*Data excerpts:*
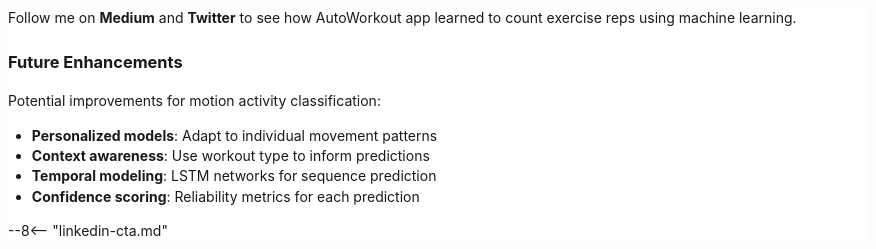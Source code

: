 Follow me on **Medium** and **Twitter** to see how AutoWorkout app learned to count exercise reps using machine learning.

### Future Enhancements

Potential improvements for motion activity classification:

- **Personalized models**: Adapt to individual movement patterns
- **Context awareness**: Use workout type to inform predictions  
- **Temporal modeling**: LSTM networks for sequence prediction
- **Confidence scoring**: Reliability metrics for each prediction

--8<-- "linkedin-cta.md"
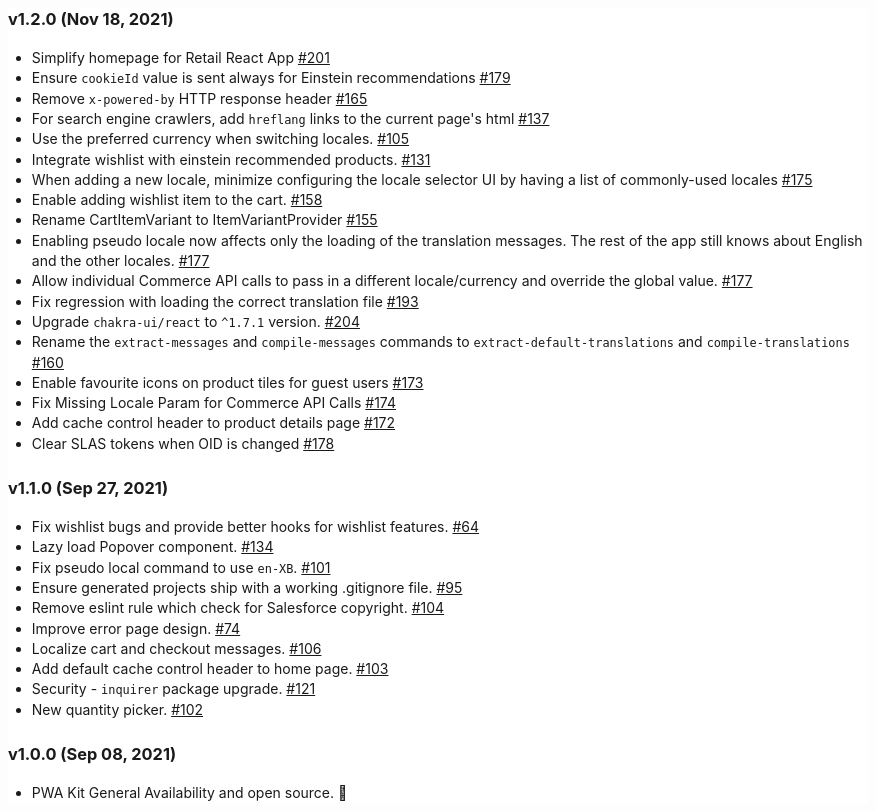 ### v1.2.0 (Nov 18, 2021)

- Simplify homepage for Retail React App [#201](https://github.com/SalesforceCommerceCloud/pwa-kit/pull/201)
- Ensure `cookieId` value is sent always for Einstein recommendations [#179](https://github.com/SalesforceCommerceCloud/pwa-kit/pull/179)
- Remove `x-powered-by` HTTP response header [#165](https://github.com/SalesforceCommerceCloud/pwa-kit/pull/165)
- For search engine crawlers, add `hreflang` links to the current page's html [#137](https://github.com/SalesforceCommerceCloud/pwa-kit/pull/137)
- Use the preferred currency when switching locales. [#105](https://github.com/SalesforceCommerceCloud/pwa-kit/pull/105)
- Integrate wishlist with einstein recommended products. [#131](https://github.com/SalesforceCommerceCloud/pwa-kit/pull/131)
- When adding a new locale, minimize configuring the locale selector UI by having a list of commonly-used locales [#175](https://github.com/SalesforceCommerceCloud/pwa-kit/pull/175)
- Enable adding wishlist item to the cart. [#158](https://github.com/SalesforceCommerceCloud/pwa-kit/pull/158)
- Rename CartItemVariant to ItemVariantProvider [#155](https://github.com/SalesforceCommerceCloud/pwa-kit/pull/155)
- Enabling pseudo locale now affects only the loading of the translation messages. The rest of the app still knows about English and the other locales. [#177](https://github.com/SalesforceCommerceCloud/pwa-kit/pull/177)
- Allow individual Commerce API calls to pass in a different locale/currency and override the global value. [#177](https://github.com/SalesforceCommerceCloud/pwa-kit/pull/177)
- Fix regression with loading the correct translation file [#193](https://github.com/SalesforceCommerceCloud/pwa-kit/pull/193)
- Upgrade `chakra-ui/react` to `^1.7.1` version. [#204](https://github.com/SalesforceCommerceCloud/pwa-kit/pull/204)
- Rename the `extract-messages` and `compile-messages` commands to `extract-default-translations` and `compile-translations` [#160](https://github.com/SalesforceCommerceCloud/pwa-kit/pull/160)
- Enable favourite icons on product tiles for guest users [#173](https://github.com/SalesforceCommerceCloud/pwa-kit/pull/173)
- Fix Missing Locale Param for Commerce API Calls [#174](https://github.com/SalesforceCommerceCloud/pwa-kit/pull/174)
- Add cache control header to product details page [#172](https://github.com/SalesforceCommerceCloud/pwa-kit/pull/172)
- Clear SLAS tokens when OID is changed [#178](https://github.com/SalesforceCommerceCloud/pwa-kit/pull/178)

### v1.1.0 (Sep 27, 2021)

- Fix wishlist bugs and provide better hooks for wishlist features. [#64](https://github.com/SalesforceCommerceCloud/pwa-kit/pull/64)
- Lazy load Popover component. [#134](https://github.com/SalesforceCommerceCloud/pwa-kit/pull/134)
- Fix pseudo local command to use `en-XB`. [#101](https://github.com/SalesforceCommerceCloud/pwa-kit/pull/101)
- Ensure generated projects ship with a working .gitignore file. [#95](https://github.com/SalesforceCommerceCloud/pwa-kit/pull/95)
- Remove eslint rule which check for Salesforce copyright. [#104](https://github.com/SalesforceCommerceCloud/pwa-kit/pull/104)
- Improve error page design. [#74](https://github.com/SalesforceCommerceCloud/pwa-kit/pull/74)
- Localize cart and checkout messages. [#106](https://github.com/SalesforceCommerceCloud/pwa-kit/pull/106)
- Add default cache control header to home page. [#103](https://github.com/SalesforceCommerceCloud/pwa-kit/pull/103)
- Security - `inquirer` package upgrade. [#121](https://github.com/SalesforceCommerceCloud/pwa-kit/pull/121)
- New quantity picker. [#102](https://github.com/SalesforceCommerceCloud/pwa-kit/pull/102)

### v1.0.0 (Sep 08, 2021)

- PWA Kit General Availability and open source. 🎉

*WHAT YOU SHOULD DO:* From the entries above, print the lines beginning at the one with "- Use the preferred" and stopping after the one with "- Enabling pseudo", exactly as written and with nothing else.

*RESPONSE BELOW:*
- Use the preferred currency when switching locales. [#105](https://github.com/SalesforceCommerceCloud/pwa-kit/pull/105)
- Integrate wishlist with einstein recommended products. [#131](https://github.com/SalesforceCommerceCloud/pwa-kit/pull/131)
- When adding a new locale, minimize configuring the locale selector UI by having a list of commonly-used locales [#175](https://github.com/SalesforceCommerceCloud/pwa-kit/pull/175)
- Enable adding wishlist item to the cart. [#158](https://github.com/SalesforceCommerceCloud/pwa-kit/pull/158)
- Rename CartItemVariant to ItemVariantProvider [#155](https://github.com/SalesforceCommerceCloud/pwa-kit/pull/155)
- Enabling pseudo locale now affects only the loading of the translation messages. The rest of the app still knows about English and the other locales. [#177](https://github.com/SalesforceCommerceCloud/pwa-kit/pull/177)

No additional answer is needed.